**WORK TO BE COMPLETED:** Would you reproduce, word for word, only the lines running from the top of the data through the line containing "Javascript 已经存", and none of the pictures?

Dataset entries:

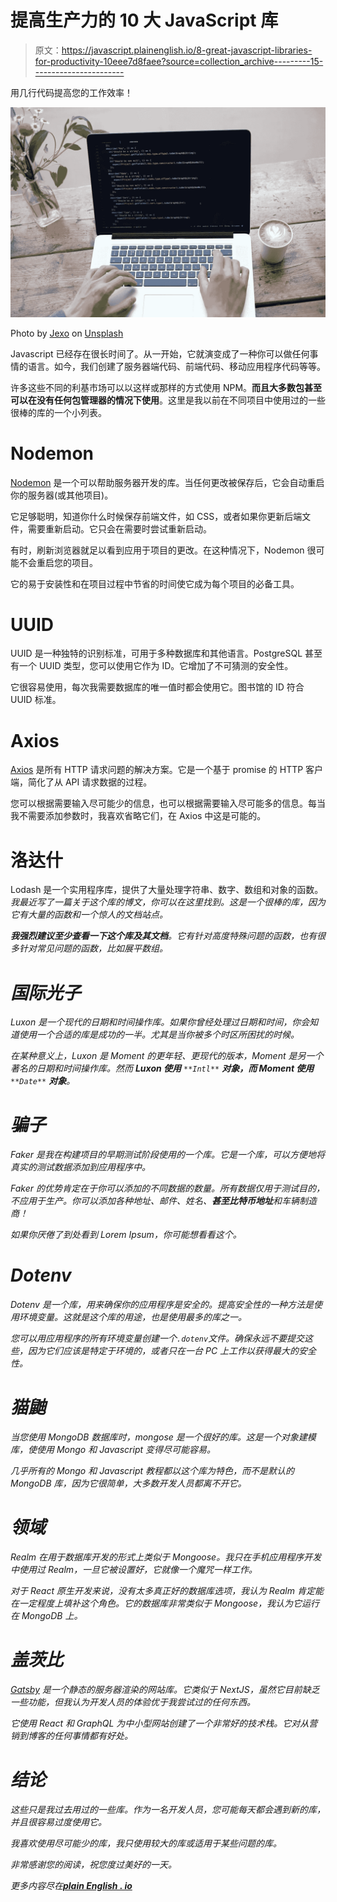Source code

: # 提高生产力的 10 大 JavaScript 库

> 原文：<https://javascript.plainenglish.io/8-great-javascript-libraries-for-productivity-10eee7d8faee?source=collection_archive---------15----------------------->

用几行代码提高您的工作效率！

![](img/075b82e35d8e54dfb02a74c4a9966558.png)

Photo by [Jexo](https://unsplash.com/@jexo?utm_source=unsplash&utm_medium=referral&utm_content=creditCopyText) on [Unsplash](https://unsplash.com/s/photos/javascript?utm_source=unsplash&utm_medium=referral&utm_content=creditCopyText)

Javascript 已经存在很长时间了。从一开始，它就演变成了一种你可以做任何事情的语言。如今，我们创建了服务器端代码、前端代码、移动应用程序代码等等。

许多这些不同的利基市场可以以这样或那样的方式使用 NPM。**而且大多数包甚至可以在没有任何包管理器的情况下使用**。这里是我以前在不同项目中使用过的一些很棒的库的一个小列表。

# Nodemon

[Nodemon](https://www.npmjs.com/package/nodemon) 是一个可以帮助服务器开发的库。当任何更改被保存后，它会自动重启你的服务器(或其他项目)。

它足够聪明，知道你什么时候保存前端文件，如 CSS，或者如果你更新后端文件，需要重新启动。它只会在需要时尝试重新启动。

有时，刷新浏览器就足以看到应用于项目的更改。在这种情况下，Nodemon 很可能不会重启您的项目。

它的易于安装性和在项目过程中节省的时间使它成为每个项目的必备工具。

# UUID

UUID 是一种独特的识别标准，可用于多种数据库和其他语言。PostgreSQL 甚至有一个 UUID 类型，您可以使用它作为 ID。它增加了不可猜测的安全性。

它很容易使用，每次我需要数据库的唯一值时都会使用它。图书馆的 ID 符合 UUID 标准。

# Axios

[Axios](https://github.com/axios/axios) 是所有 HTTP 请求问题的解决方案。它是一个基于 promise 的 HTTP 客户端，简化了从 API 请求数据的过程。

您可以根据需要输入尽可能少的信息，也可以根据需要输入尽可能多的信息。每当我不需要添加参数时，我喜欢省略它们，在 Axios 中这是可能的。

# 洛达什

Lodash 是一个实用程序库，提供了大量处理字符串、数字、数组和对象的函数。*我最近写了一篇关于这个库的博文，你可以在这里找到*[](https://medium.com/codex/introduction-to-lodash-one-of-the-greatest-utility-libraries-6f28fcd5a3a6)*。这是一个很棒的库，因为它有大量的函数和一个惊人的文档站点。*

***我强烈建议至少查看一下这个库及其文档**。它有针对高度特殊问题的函数，也有很多针对常见问题的函数，比如展平数组。*

# *国际光子*

*Luxon 是一个现代的日期和时间操作库。如果你曾经处理过日期和时间，你会知道使用一个合适的库是成功的一半。尤其是当你被多个时区所困扰的时候。*

*在某种意义上，Luxon 是 Moment 的更年轻、更现代的版本，Moment 是另一个著名的日期和时间操作库。然而 **Luxon 使用** `**Intl**` **对象，而 Moment 使用** `**Date**` **对象**。*

# *骗子*

*Faker 是我在构建项目的早期测试阶段使用的一个库。它是一个库，可以方便地将真实的测试数据添加到应用程序中。*

*Faker 的优势肯定在于你可以添加的不同数据的数量。所有数据仅用于测试目的，不应用于生产。你可以添加各种地址、邮件、姓名、**甚至比特币地址**和车辆制造商！*

*如果你厌倦了到处看到 Lorem Ipsum，你可能想看看这个。*

# *Dotenv*

*Dotenv 是一个库，用来确保你的应用程序是安全的。提高安全性的一种方法是使用环境变量。这就是这个库的用途，也是使用最多的库之一。*

*您可以用应用程序的所有环境变量创建一个`.dotenv`文件。确保永远不要提交这些，因为它们应该是特定于环境的，或者只在一台 PC 上工作以获得最大的安全性。*

# *猫鼬*

*当您使用 MongoDB 数据库时，mongose 是一个很好的库。这是一个对象建模库，使使用 Mongo 和 Javascript 变得尽可能容易。*

*几乎所有的 Mongo 和 Javascript 教程都以这个库为特色，而不是默认的 MongoDB 库，因为它很简单，大多数开发人员都离不开它。*

# *领域*

*Realm 在用于数据库开发的形式上类似于 Mongoose。我只在手机应用程序开发中使用过 Realm，一旦它被设置好，它就像一个魔咒一样工作。*

*对于 React 原生开发来说，没有太多真正好的数据库选项，我认为 Realm 肯定能在一定程度上填补这个角色。它的数据库非常类似于 Mongoose，我认为它运行在 MongoDB 上。*

# *盖茨比*

*[Gatsby](https://www.gatsbyjs.com/) 是一个静态的服务器渲染的网站库。它类似于 NextJS，虽然它目前缺乏一些功能，但我认为开发人员的体验优于我尝试过的任何东西。*

*它使用 React 和 GraphQL 为中小型网站创建了一个非常好的技术栈。它对从营销到博客的任何事情都有好处。*

# *结论*

*这些只是我过去用过的一些库。作为一名开发人员，您可能每天都会遇到新的库，并且很容易过度使用它。*

*我喜欢使用尽可能少的库，我只使用较大的库或适用于某些问题的库。*

*非常感谢您的阅读，祝您度过美好的一天。*

**更多内容尽在*[***plain English . io***](http://plainenglish.io/)*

**FINISHED TASK:**
Source code

: # 提高生产力的 10 大 JavaScript 库

> 原文：<https://javascript.plainenglish.io/8-great-javascript-libraries-for-productivity-10eee7d8faee?source=collection_archive---------15----------------------->

用几行代码提高您的工作效率！

![](img/075b82e35d8e54dfb02a74c4a9966558.png)

Photo by [Jexo](https://unsplash.com/@jexo?utm_source=unsplash&utm_medium=referral&utm_content=creditCopyText) on [Unsplash](https://unsplash.com/s/photos/javascript?utm_source=unsplash&utm_medium=referral&utm_content=creditCopyText)

Javascript 已经存在很长时间了。从一开始，它就演变成了一种你可以做任何事情的语言。如今，我们创建了服务器端代码、前端代码、移动应用程序代码等等。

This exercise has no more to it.